> **What you will do**
Pictures appear among the records. Write out all else exactly as it stands.

START Entries shown

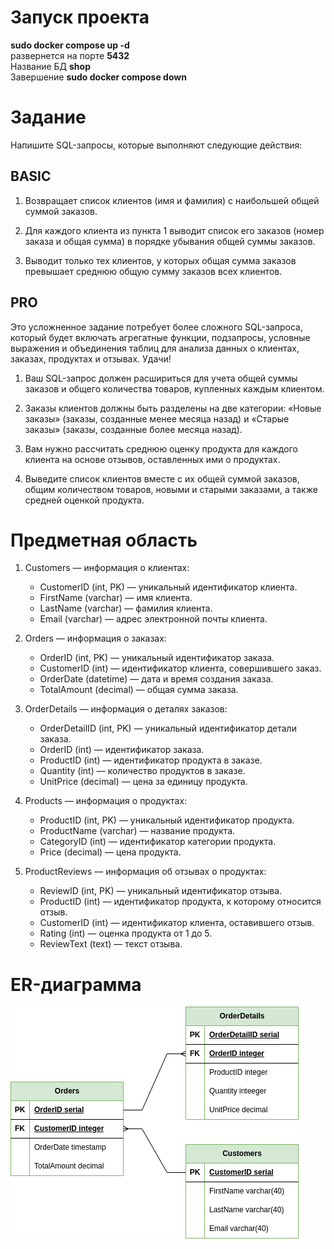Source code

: # Запуск проекта
**sudo docker compose up -d** <br>
развернется на порте **5432** <br>
Название БД **shop** <br>
Завершение **sudo docker compose down**


# Задание 
Напишите SQL-запросы, которые выполняют следующие действия:
## BASIC
1. Возвращает список клиентов (имя и фамилия) с наибольшей общей суммой заказов.

2. Для каждого клиента из пункта 1 выводит список его заказов (номер заказа и общая сумма) в порядке убывания общей суммы заказов.

3. Выводит только тех клиентов, у которых общая сумма заказов превышает среднюю общую сумму заказов всех клиентов.

## PRO
Это усложненное задание потребует более сложного SQL-запроса, который будет включать агрегатные функции, подзапросы, условные выражения и объединения таблиц для анализа данных о клиентах, заказах, продуктах и отзывах. Удачи! <br>

1. Ваш SQL-запрос должен расшириться для учета общей суммы заказов и общего количества товаров, купленных каждым клиентом.

2. Заказы клиентов должны быть разделены на две категории: «Новые заказы» (заказы, созданные менее месяца назад) и «Старые заказы» (заказы, созданные более месяца назад).

3. Вам нужно рассчитать среднюю оценку продукта для каждого клиента на основе отзывов, оставленных ими о продуктах.

4. Выведите список клиентов вместе с их общей суммой заказов, общим количеством товаров, новыми и старыми заказами, а также средней оценкой продукта.


# Предметная область
1. Customers — информация о клиентах:
   - CustomerID (int, PK) — уникальный идентификатор клиента.
   - FirstName (varchar) — имя клиента.
   - LastName (varchar) — фамилия клиента.
   - Email (varchar) — адрес электронной почты клиента.

2. Orders — информация о заказах:
   - OrderID (int, PK) — уникальный идентификатор заказа.
   - CustomerID (int) — идентификатор клиента, совершившего заказ.
   - OrderDate (datetime) — дата и время создания заказа.
   - TotalAmount (decimal) — общая сумма заказа.

3. OrderDetails — информация о деталях заказов:
    - OrderDetailID (int, PK) — уникальный идентификатор детали заказа.
    - OrderID (int) — идентификатор заказа.
    - ProductID (int) — идентификатор продукта в заказе.
    - Quantity (int) — количество продуктов в заказе.
    - UnitPrice (decimal) — цена за единицу продукта.

4. Products — информация о продуктах:
    - ProductID (int, PK) — уникальный идентификатор продукта.
    - ProductName (varchar) — название продукта.
    - CategoryID (int) — идентификатор категории продукта.
    - Price (decimal) — цена продукта.

5. ProductReviews — информация об отзывах о продуктах:
    - ReviewID (int, PK) — уникальный идентификатор отзыва.
    - ProductID (int) — идентификатор продукта, к которому относится отзыв.
    - CustomerID (int) — идентификатор клиента, оставившего отзыв.
    - Rating (int) — оценка продукта от 1 до 5.
    - ReviewText (text) — текст отзыва.

# ER-диаграмма
![er diagramm](/2_3_task/er-diagram/er-shop-diagram.drawio.png)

END Entries shown

> **Exercise output**
Source code

: # Запуск проекта
**sudo docker compose up -d** <br>
развернется на порте **5432** <br>
Название БД **shop** <br>
Завершение **sudo docker compose down**


# Задание 
Напишите SQL-запросы, которые выполняют следующие действия:
## BASIC
1. Возвращает список клиентов (имя и фамилия) с наибольшей общей суммой заказов.

2. Для каждого клиента из пункта 1 выводит список его заказов (номер заказа и общая сумма) в порядке убывания общей суммы заказов.

3. Выводит только тех клиентов, у которых общая сумма заказов превышает среднюю общую сумму заказов всех клиентов.

## PRO
Это усложненное задание потребует более сложного SQL-запроса, который будет включать агрегатные функции, подзапросы, условные выражения и объединения таблиц для анализа данных о клиентах, заказах, продуктах и отзывах. Удачи! <br>

1. Ваш SQL-запрос должен расшириться для учета общей суммы заказов и общего количества товаров, купленных каждым клиентом.

2. Заказы клиентов должны быть разделены на две категории: «Новые заказы» (заказы, созданные менее месяца назад) и «Старые заказы» (заказы, созданные более месяца назад).

3. Вам нужно рассчитать среднюю оценку продукта для каждого клиента на основе отзывов, оставленных ими о продуктах.

4. Выведите список клиентов вместе с их общей суммой заказов, общим количеством товаров, новыми и старыми заказами, а также средней оценкой продукта.


# Предметная область
1. Customers — информация о клиентах:
   - CustomerID (int, PK) — уникальный идентификатор клиента.
   - FirstName (varchar) — имя клиента.
   - LastName (varchar) — фамилия клиента.
   - Email (varchar) — адрес электронной почты клиента.

2. Orders — информация о заказах:
   - OrderID (int, PK) — уникальный идентификатор заказа.
   - CustomerID (int) — идентификатор клиента, совершившего заказ.
   - OrderDate (datetime) — дата и время создания заказа.
   - TotalAmount (decimal) — общая сумма заказа.

3. OrderDetails — информация о деталях заказов:
    - OrderDetailID (int, PK) — уникальный идентификатор детали заказа.
    - OrderID (int) — идентификатор заказа.
    - ProductID (int) — идентификатор продукта в заказе.
    - Quantity (int) — количество продуктов в заказе.
    - UnitPrice (decimal) — цена за единицу продукта.

4. Products — информация о продуктах:
    - ProductID (int, PK) — уникальный идентификатор продукта.
    - ProductName (varchar) — название продукта.
    - CategoryID (int) — идентификатор категории продукта.
    - Price (decimal) — цена продукта.

5. ProductReviews — информация об отзывах о продуктах:
    - ReviewID (int, PK) — уникальный идентификатор отзыва.
    - ProductID (int) — идентификатор продукта, к которому относится отзыв.
    - CustomerID (int) — идентификатор клиента, оставившего отзыв.
    - Rating (int) — оценка продукта от 1 до 5.
    - ReviewText (text) — текст отзыва.

# ER-диаграмма
![er diagramm](/2_3_task/er-diagram/er-shop-diagram.drawio.png)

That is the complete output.